Local projects contributed 58% of the total sales and international projects the remaining 42%. Total unbilled sales stood at RM7.95bil at end-Mar 2018, translating to 1.7 times FY17 revenue.
“We believe earnings will be volatile in FY18-20F due to the lumpy contributions from the Battersea project in London, UK.
“We forecast SP Setia’s core net profit to be lower on-year in FY18F, as the ramp-up in launches and higher sales target might not be able to mitigate the lower on-year contribution from joint ventures as Battersea phase 1 was completed in Oct 2017.
“While we believe SP Setia should be able to achieve its FY18 new sales target of RM5bil, this will take time to flow down to its bottomline,” said the research house.

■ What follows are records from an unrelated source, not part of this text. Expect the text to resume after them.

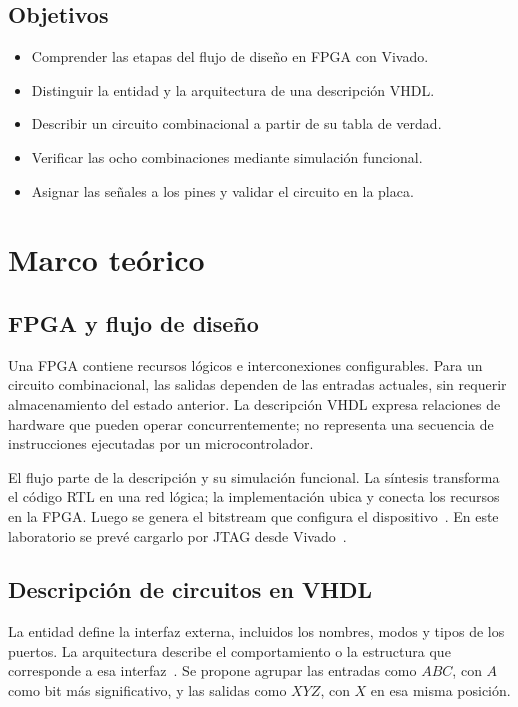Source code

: \documentclass[conference]{IEEEtran}
\begin{document}
\subsection{Objetivos}
\begin{itemize}
\item Comprender las etapas del flujo de diseño en FPGA con Vivado.
\item Distinguir la entidad y la arquitectura de una descripción VHDL.
\item Describir un circuito combinacional a partir de su tabla de verdad.
\item Verificar las ocho combinaciones mediante simulación funcional.
\item Asignar las señales a los pines y validar el circuito en la placa.
\end{itemize}

\section{Marco teórico}
\subsection{FPGA y flujo de diseño}
Una FPGA contiene recursos lógicos e interconexiones configurables.
Para un circuito combinacional, las salidas dependen de las entradas
actuales, sin requerir almacenamiento del estado anterior. La
descripción VHDL expresa relaciones de hardware que pueden operar
concurrentemente; no representa una secuencia de instrucciones
ejecutadas por un microcontrolador.

El flujo parte de la descripción y su simulación funcional. La síntesis
transforma el código RTL en una red lógica; la implementación ubica
y conecta los recursos en la FPGA. Luego se genera el bitstream que
configura el dispositivo~\cite{vivado_impl}. En este laboratorio se
prevé cargarlo por JTAG desde Vivado~\cite{guia}.

\subsection{Descripción de circuitos en VHDL}
La entidad define la interfaz externa, incluidos los nombres, modos
y tipos de los puertos. La arquitectura describe el comportamiento o
la estructura que corresponde a esa interfaz~\cite{vhdl_entidad}.
Se propone agrupar las entradas como $ABC$, con $A$ como bit más
significativo, y las salidas como $XYZ$, con $X$ en esa misma posición.
\end{document}

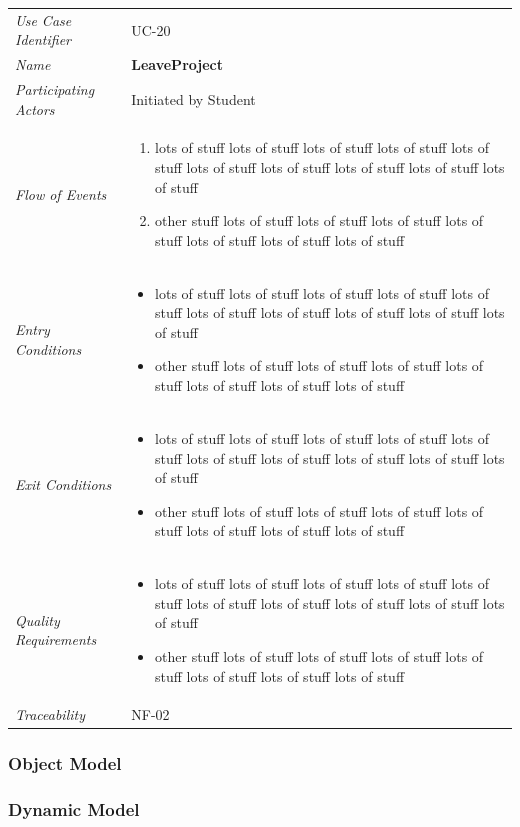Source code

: \documentclass[12pt,letterpaper]{article}
\begin{document}
\begin{center}
	\begin{tabu} to 
		\toprule
		Use Case Identifier & UC-20 \\
		Name & {\bf LeaveProject} \\
		Participating Actors & Initiated by Student \\
		Flow of Events & 
	    \begin{enumerate}[topsep=-1em]
		    \item lots of stuff lots of stuff lots of stuff lots of stuff lots of stuff lots of stuff lots of stuff lots of stuff lots of stuff lots of stuff
		    \item other stuff lots of stuff lots of stuff lots of stuff lots of stuff lots of stuff lots of stuff lots of stuff
		\end{enumerate} \\

		Entry Conditions &
		\begin{itemize}[topsep=-1em]
		    \item lots of stuff lots of stuff lots of stuff lots of stuff lots of stuff lots of stuff lots of stuff lots of stuff lots of stuff lots of stuff
		    \item other stuff lots of stuff lots of stuff lots of stuff lots of stuff lots of stuff lots of stuff lots of stuff
        \end{itemize} \\

		Exit Conditions &
		\begin{itemize}[topsep=-1em]
		    \item lots of stuff lots of stuff lots of stuff lots of stuff lots of stuff lots of stuff lots of stuff lots of stuff lots of stuff lots of stuff
		    \item other stuff lots of stuff lots of stuff lots of stuff lots of stuff lots of stuff lots of stuff lots of stuff
        \end{itemize} \\

		Quality Requirements &
		\begin{itemize}[topsep=-1em]
		    \item lots of stuff lots of stuff lots of stuff lots of stuff lots of stuff lots of stuff lots of stuff lots of stuff lots of stuff lots of stuff
		    \item other stuff lots of stuff lots of stuff lots of stuff lots of stuff lots of stuff lots of stuff lots of stuff
        \end{itemize} \\

		Traceability & NF-02 \\
		\toprule
	\end{tabu}
\end{center}

\subsubsection{Object Model}


\subsubsection{Dynamic Model}
\end{document}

CIMB Research maintained its Hold call on SP Setia. It revised up its FY18-20F EPS by 10%-16% to reflect the recent proposed acquisition of the remaining 50% equity interest in Setia Federal Hill which it does not own in March 2018, and changes in its development timeline.
“However, we lower our target price to RM3.14, as we widen the RNAV discount to 35% from 30% previously due to the rising interest rate environment and muted sector outlook,” it said.
The research house said SP Setia’s 1QFY18 core earnings (excluding forex gain, gain on disposal and fair value gain on investment properties) came in within expectations, at 9% of its and 6% of Bloomberg consensus full-year forecasts.
“We deem the results in line as SP Setia’s earnings should improve in the coming quarters on stronger recognition of revenue from existing projects, as 1Q is typically a weaker period for local property market due to Chinese New Year and shorter month of February.
The 1QFY18 core net profit declined 61% on-year on lower revenue (-36% on-year) and higher interest expenses (+69% on-year).
The notable drop of revenue was due to marginal recognition from the Parque Melbourne project for the 1QFY18 vs. same period last year, while the higher interest cost was due to higher borrowings arising from the acquisition of I&P Group.
Quarter-on-quarter, core net earnings dropped 70% as 4Q17 was supported by the handover of the remaining two blocks of Battersea Power station Phase 1.